▶ Task
State how many lines in this listing include the word "trends", and nothing else.
········
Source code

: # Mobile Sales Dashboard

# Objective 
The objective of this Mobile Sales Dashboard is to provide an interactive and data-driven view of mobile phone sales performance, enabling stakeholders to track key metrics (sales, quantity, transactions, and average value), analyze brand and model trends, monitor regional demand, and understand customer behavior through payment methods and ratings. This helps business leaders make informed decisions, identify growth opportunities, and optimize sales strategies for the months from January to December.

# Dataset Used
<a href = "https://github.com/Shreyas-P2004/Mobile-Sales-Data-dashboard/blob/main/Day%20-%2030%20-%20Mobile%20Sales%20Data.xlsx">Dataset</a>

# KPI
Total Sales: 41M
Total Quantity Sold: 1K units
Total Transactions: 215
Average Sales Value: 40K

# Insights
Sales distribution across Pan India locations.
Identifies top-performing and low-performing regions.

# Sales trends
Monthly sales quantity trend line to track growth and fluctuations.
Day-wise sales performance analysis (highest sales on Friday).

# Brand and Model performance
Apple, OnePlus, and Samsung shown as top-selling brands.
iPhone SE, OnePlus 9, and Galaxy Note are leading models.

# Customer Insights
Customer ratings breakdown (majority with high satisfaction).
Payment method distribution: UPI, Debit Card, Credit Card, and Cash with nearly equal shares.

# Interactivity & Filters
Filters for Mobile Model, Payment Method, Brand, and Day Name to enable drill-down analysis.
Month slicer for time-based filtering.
········
▶ Answer to this exercise
2